__Material supplied__.
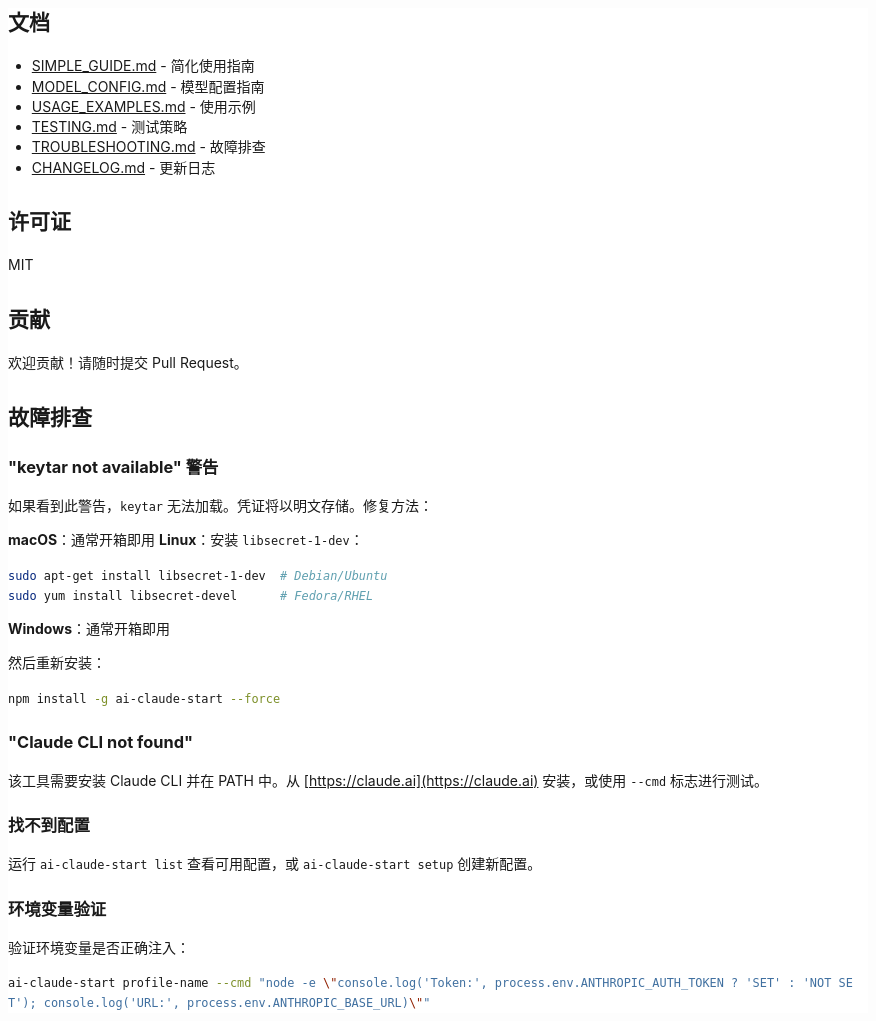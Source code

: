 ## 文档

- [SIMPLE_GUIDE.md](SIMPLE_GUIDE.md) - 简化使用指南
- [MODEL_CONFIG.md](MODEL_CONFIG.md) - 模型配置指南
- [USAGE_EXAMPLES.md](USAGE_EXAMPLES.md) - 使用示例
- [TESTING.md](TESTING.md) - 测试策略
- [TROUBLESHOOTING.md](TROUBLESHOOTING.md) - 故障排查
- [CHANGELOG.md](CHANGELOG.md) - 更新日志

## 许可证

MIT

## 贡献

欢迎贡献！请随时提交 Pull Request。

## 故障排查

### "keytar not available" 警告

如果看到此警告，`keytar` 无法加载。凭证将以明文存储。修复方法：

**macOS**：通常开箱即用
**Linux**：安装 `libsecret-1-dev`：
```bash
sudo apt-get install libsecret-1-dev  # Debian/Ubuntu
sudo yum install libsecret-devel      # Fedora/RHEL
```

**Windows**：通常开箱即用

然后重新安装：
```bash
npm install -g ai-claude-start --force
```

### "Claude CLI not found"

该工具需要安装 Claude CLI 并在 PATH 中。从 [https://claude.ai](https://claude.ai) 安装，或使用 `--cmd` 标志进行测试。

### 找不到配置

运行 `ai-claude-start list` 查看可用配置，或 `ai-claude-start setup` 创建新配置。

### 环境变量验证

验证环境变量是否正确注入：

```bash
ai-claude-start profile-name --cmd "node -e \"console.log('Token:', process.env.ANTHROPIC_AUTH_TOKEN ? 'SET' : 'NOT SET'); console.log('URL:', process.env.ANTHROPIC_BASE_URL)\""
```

--

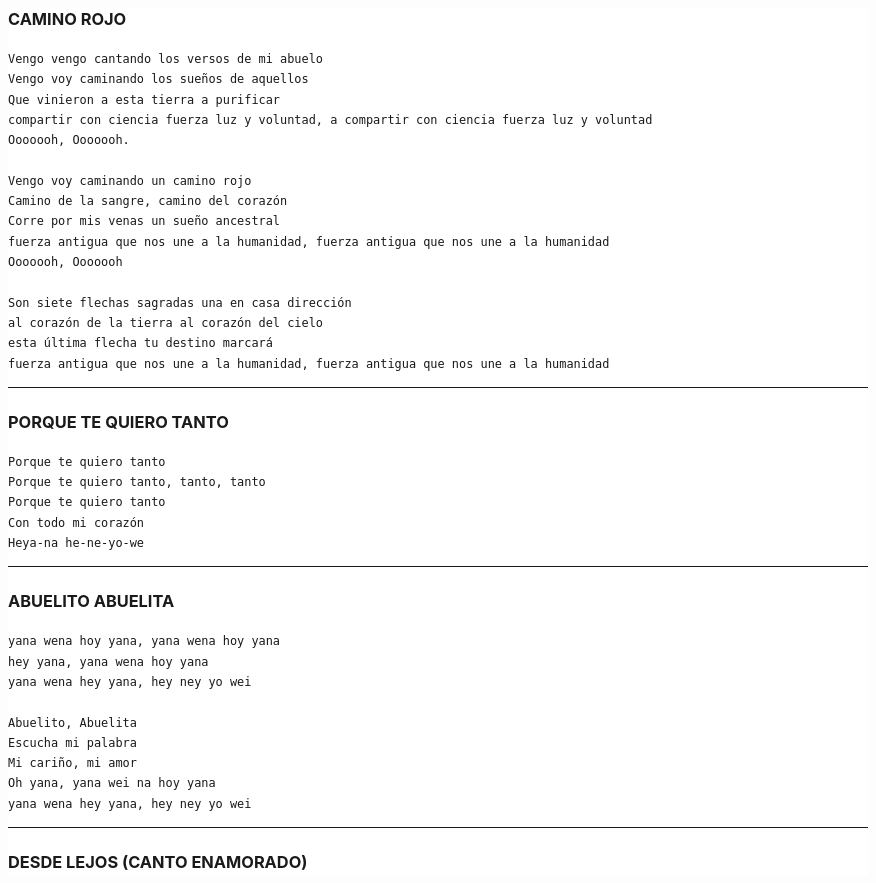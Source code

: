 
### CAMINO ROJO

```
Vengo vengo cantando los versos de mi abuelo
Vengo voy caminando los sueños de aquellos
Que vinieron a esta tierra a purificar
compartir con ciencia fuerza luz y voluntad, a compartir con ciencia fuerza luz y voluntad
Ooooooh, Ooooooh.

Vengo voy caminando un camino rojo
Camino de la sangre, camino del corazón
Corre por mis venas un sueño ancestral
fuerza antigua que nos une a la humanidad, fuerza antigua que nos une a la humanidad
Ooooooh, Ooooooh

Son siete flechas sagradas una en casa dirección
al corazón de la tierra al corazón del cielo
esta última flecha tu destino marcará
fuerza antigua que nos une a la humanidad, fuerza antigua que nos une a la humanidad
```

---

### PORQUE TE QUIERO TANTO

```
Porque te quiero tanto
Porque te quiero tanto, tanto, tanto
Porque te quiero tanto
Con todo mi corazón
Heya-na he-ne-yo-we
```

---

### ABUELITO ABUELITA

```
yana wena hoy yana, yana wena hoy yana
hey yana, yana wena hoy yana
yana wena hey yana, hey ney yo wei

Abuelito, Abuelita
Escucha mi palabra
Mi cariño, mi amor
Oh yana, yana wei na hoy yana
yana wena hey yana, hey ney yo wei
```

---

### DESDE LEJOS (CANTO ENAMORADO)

__What to produce__. If a line in the records above has the word "libsecret", copy it.

__Answer__.
**Linux**：安装 `libsecret-1-dev`：
sudo apt-get install libsecret-1-dev  # Debian/Ubuntu
sudo yum install libsecret-devel      # Fedora/RHEL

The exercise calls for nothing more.